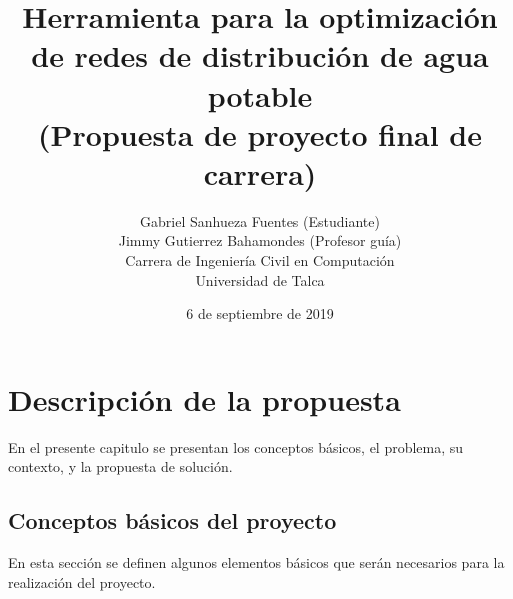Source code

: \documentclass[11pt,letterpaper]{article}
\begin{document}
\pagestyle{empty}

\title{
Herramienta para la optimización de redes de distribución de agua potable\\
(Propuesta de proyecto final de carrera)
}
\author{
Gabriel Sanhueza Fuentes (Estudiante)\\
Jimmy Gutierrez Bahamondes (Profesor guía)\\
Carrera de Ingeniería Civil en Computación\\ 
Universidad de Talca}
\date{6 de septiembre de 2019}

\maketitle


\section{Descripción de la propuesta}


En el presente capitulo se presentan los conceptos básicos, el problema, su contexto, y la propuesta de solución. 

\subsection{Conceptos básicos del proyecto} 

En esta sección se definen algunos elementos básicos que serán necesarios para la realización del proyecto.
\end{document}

==

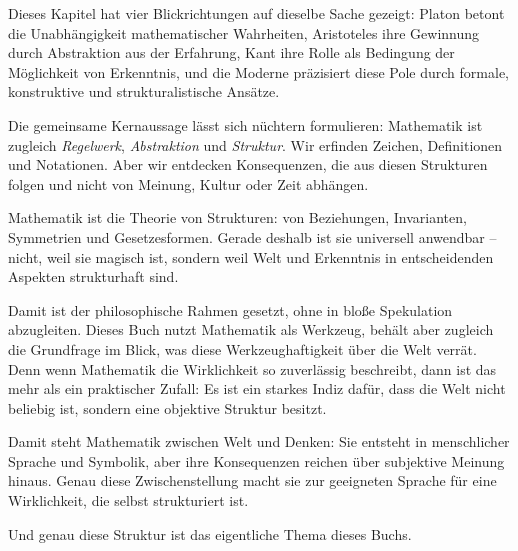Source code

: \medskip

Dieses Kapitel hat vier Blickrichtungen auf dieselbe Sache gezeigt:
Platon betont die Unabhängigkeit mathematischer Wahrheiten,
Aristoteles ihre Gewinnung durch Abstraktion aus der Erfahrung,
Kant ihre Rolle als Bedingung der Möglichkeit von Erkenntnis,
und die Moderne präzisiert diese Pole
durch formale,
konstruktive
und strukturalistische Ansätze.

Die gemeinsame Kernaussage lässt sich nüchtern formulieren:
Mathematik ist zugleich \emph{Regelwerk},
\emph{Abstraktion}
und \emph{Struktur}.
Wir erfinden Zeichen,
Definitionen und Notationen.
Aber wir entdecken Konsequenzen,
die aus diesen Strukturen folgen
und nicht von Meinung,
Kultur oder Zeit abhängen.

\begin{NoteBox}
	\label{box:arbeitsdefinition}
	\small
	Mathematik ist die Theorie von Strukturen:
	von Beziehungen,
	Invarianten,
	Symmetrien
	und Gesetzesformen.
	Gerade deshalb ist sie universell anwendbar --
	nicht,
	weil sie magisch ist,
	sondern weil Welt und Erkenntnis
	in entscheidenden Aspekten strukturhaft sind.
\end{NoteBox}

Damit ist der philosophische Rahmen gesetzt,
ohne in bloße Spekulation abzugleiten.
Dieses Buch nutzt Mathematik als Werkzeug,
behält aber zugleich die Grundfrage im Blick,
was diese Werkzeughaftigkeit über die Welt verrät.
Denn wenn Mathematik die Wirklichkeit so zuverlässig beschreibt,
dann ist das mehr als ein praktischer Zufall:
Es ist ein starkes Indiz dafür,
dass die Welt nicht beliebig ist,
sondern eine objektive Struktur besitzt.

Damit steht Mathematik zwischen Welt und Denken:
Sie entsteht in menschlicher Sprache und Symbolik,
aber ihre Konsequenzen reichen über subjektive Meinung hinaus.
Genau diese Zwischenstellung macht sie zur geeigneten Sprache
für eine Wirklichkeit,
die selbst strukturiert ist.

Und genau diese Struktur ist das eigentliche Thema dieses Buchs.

...

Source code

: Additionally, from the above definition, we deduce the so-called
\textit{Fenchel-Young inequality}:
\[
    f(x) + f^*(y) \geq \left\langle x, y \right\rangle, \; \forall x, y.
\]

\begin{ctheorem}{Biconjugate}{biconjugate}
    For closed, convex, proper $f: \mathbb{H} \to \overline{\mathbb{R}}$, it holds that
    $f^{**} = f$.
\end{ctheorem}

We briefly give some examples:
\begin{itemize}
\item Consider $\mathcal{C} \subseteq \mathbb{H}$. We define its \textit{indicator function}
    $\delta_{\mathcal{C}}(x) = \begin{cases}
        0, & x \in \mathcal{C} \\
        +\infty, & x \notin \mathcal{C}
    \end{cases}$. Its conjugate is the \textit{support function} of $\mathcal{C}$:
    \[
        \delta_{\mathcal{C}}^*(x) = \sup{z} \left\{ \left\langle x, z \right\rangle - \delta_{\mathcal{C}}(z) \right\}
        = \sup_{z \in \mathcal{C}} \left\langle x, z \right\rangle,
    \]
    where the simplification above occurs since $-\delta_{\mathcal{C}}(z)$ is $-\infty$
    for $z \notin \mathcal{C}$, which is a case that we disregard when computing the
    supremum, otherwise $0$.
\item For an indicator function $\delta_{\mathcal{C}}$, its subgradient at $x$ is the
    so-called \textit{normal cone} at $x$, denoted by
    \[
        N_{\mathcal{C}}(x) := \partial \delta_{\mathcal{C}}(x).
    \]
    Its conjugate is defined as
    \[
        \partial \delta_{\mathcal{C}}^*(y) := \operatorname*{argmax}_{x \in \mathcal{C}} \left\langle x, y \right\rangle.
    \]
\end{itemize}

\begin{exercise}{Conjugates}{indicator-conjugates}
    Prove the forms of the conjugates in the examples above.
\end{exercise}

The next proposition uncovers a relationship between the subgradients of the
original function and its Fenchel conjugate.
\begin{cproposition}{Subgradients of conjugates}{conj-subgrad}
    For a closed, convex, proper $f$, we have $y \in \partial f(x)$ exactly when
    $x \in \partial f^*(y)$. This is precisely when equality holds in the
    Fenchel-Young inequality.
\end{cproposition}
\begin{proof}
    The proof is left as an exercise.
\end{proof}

_EXERCISE INSTRUCTIONS_. To answer, count the lines of the material that contain "conjugates" and give only that number.

_RESULT OF THE TASK_. 3